- WHAT IS BEING ASKED:
Out of the material that follows, write out exactly the lines from the line with "- [Docker](devops/docker.md)" to the line with "- [FAQ](faq/howto.md)", both ends included, and no others.
# # # # #
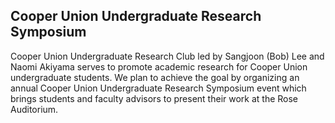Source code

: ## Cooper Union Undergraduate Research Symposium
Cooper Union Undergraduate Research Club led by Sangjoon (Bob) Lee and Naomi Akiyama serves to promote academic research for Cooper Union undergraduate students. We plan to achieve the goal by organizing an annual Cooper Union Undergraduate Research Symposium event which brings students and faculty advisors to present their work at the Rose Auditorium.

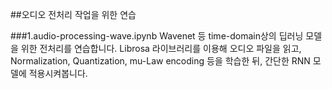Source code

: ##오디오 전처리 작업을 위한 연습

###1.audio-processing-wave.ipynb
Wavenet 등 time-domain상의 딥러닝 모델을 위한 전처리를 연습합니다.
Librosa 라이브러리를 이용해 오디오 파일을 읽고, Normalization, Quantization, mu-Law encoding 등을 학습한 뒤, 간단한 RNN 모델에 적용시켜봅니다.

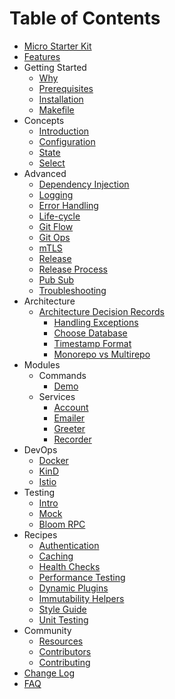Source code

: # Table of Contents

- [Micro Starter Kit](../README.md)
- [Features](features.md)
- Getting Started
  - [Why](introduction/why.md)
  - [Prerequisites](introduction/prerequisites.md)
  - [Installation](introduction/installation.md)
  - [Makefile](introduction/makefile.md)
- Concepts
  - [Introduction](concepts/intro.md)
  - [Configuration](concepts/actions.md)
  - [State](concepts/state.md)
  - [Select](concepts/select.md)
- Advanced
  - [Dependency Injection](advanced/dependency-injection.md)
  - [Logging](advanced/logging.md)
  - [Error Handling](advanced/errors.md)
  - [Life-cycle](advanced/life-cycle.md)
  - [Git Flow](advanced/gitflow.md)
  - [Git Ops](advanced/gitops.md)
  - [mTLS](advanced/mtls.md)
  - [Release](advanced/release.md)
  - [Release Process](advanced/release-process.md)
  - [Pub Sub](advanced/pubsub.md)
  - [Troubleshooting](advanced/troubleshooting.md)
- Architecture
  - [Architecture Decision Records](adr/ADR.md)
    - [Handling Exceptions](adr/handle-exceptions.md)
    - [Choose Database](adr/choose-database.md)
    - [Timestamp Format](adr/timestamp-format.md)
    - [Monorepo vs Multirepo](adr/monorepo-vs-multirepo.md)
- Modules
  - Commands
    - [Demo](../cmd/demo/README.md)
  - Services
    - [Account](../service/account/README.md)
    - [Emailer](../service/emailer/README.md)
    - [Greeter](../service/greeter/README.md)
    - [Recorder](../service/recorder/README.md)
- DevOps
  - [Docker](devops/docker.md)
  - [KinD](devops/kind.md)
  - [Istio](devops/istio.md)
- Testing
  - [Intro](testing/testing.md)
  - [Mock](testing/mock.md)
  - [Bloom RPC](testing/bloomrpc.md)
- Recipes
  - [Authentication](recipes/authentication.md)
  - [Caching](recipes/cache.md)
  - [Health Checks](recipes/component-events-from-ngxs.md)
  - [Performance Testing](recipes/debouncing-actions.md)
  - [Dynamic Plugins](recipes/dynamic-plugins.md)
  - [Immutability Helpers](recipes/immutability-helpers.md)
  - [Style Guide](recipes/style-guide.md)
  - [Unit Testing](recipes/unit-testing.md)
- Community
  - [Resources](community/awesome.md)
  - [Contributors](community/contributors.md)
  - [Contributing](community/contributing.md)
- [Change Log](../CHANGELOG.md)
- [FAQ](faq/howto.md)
# # # # #
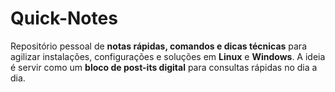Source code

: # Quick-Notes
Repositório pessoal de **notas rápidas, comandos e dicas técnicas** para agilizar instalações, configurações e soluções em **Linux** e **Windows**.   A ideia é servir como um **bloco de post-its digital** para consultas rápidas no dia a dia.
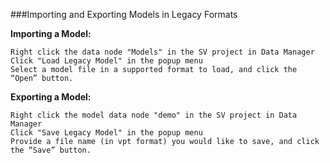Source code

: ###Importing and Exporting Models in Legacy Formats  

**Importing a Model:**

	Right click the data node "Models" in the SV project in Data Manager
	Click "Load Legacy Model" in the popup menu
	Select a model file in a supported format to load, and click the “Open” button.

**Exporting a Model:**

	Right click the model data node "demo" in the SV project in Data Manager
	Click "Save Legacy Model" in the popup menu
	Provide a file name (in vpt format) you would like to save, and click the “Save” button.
# # # # #
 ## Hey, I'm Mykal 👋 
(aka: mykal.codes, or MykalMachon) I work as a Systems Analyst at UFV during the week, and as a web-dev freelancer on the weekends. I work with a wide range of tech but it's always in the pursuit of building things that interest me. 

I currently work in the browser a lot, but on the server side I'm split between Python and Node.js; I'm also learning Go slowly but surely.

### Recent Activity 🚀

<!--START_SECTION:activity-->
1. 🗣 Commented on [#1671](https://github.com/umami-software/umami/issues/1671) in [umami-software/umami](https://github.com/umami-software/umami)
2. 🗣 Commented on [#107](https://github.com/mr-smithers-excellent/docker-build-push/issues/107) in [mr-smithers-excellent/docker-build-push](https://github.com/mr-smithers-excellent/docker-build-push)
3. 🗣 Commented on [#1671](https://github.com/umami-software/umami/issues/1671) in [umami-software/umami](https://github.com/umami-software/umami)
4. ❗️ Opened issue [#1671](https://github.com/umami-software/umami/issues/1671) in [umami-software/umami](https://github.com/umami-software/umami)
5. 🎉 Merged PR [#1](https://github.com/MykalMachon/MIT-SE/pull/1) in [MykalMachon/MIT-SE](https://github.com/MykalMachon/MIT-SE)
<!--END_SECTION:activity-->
# # # # #
- EXERCISE RESULT:
  - [Docker](devops/docker.md)
  - [KinD](devops/kind.md)
  - [Istio](devops/istio.md)
- Testing
  - [Intro](testing/testing.md)
  - [Mock](testing/mock.md)
  - [Bloom RPC](testing/bloomrpc.md)
- Recipes
  - [Authentication](recipes/authentication.md)
  - [Caching](recipes/cache.md)
  - [Health Checks](recipes/component-events-from-ngxs.md)
  - [Performance Testing](recipes/debouncing-actions.md)
  - [Dynamic Plugins](recipes/dynamic-plugins.md)
  - [Immutability Helpers](recipes/immutability-helpers.md)
  - [Style Guide](recipes/style-guide.md)
  - [Unit Testing](recipes/unit-testing.md)
- Community
  - [Resources](community/awesome.md)
  - [Contributors](community/contributors.md)
  - [Contributing](community/contributing.md)
- [Change Log](../CHANGELOG.md)
- [FAQ](faq/howto.md)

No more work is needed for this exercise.